The spectacular collapse of BHS, leaving Sir Philip Green's reputation in tatters, has tarnished the reputation of British business, according to the chair of the Business, Innovation and Skills Committee that led an enquiry into the its downfall.

Iain Wright MP said that the damning report that came out of the inquiry tells "a sorry and tragic story".

"The actions of greedy people have left a stain on the reputation of British business," Wright wrote in the Mirror.

"Decent businessmen and women will be shocked at what has happened, and angry at the way in which this saga unfairly tarnishes their reputation, as if all businesses are run like this.They’re not," he said.

Asked what Sir Philip would have to do to sort out the mess he left behind at BHS, Frank Field, chair of the work and pensions committee, said he needed to get his chequebook out and cover the pensions deficit of £571 million to "make sure that no one is worse off".

Field told the BBC that Green was "worse than Maxwell", the disgraced former owner of the Mirror, because Robert Maxwell borrowed a lot of money but meant to pay it back, and personally ended up with no money.
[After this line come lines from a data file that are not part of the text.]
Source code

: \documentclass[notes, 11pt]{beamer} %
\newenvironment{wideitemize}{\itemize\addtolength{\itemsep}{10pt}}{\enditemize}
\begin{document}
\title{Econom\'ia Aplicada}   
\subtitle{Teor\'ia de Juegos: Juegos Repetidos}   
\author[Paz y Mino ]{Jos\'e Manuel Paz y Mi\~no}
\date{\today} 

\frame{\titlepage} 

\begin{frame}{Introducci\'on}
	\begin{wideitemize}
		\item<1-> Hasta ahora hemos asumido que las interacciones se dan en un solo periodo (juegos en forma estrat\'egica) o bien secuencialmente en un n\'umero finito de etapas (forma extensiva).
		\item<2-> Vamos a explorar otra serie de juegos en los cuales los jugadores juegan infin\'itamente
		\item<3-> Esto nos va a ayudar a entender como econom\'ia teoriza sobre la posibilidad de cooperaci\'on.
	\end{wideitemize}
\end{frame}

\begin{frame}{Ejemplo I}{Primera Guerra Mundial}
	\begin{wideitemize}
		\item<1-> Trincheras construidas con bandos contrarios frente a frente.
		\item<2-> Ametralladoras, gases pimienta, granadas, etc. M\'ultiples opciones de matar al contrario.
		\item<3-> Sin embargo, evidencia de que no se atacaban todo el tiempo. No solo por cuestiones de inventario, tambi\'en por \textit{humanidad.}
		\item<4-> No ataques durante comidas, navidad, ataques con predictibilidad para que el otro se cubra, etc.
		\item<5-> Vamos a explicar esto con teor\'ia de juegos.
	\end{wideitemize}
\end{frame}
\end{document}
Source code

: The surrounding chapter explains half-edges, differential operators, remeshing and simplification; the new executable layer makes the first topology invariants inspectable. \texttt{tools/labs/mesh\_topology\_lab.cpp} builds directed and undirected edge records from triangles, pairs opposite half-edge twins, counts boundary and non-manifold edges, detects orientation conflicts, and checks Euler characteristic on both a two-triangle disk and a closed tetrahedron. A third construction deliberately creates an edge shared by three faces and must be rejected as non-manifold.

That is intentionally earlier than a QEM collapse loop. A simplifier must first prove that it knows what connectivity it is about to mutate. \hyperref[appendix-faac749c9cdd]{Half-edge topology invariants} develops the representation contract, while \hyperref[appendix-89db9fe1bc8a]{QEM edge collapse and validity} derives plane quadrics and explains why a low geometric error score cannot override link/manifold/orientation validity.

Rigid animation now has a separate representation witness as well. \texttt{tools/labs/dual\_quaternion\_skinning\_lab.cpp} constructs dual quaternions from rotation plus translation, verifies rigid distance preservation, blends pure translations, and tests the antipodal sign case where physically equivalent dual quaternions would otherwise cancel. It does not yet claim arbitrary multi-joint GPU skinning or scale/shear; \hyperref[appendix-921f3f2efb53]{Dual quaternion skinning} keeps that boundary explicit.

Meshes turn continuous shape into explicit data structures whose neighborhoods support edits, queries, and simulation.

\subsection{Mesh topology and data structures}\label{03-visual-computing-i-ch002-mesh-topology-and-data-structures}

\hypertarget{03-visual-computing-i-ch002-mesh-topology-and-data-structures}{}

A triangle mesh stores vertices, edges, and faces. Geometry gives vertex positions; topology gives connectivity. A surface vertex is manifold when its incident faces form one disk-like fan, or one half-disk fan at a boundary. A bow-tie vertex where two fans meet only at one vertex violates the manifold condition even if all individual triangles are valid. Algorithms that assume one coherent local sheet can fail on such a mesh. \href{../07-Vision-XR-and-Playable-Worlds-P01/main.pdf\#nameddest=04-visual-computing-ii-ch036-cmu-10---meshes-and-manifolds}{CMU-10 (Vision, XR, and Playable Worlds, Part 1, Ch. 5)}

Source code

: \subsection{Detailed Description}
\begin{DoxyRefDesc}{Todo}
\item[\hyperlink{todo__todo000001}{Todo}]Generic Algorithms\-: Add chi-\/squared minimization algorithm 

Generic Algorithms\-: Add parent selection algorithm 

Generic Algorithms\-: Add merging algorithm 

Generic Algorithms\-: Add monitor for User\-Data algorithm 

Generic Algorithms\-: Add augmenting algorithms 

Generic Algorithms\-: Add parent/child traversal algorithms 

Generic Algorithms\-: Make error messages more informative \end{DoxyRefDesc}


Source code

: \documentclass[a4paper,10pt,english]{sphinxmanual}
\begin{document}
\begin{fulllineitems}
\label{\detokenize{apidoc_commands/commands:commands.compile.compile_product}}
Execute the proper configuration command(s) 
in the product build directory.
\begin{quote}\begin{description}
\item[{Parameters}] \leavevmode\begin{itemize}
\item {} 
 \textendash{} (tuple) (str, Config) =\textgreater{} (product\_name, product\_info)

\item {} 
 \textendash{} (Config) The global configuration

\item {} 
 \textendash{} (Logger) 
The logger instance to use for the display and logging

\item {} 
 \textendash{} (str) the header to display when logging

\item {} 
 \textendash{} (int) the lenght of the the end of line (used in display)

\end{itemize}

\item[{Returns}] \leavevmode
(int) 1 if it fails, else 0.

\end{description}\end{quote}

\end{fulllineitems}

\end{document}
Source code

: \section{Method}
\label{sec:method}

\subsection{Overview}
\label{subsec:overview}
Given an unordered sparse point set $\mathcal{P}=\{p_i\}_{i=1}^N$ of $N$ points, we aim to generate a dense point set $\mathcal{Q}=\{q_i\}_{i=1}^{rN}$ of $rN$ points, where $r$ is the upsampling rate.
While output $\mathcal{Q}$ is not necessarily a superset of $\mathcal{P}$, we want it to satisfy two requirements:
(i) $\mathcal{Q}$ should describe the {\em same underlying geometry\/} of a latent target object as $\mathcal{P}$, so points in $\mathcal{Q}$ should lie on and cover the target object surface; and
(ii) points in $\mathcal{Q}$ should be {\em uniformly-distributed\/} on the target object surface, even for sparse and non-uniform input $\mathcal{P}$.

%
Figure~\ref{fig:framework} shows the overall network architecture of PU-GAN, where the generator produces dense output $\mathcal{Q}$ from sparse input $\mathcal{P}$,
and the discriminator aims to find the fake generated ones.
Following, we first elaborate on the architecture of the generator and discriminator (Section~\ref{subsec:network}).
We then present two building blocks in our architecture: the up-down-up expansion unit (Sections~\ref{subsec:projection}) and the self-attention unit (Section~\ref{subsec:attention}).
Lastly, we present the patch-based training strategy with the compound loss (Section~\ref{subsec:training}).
Shoppers react to BHS news

Sir Philip, meanwhile, "has huge amounts of money".

Sir Philip has been held personally responsible for the collapse of BHS by MPs, which has put 11,000 jobs and 20,000 people's pensions at risk.

He was described as "the unacceptable face of capitalism" for failing to invest in the company and then seeking to blame others when it failed.

“One person, and one person alone, is really responsible for the BHS disaster.

"While Sir Philip Green signposted blame to every known player, the final responsibility for up to 11,000 job losses and a gigantic pension fund hole is his. His reputation as the king of retail lies in the ruins of BHS," Field said.

There have been calls for Sir Philip to lose his knighthood in the wake of the scandal.

"It remains an outrage that Philip Green has not been stripped of his knighthood and forced to pay back into the pension fund of BHS staff," Labour MP John Mann tweeted on Monday.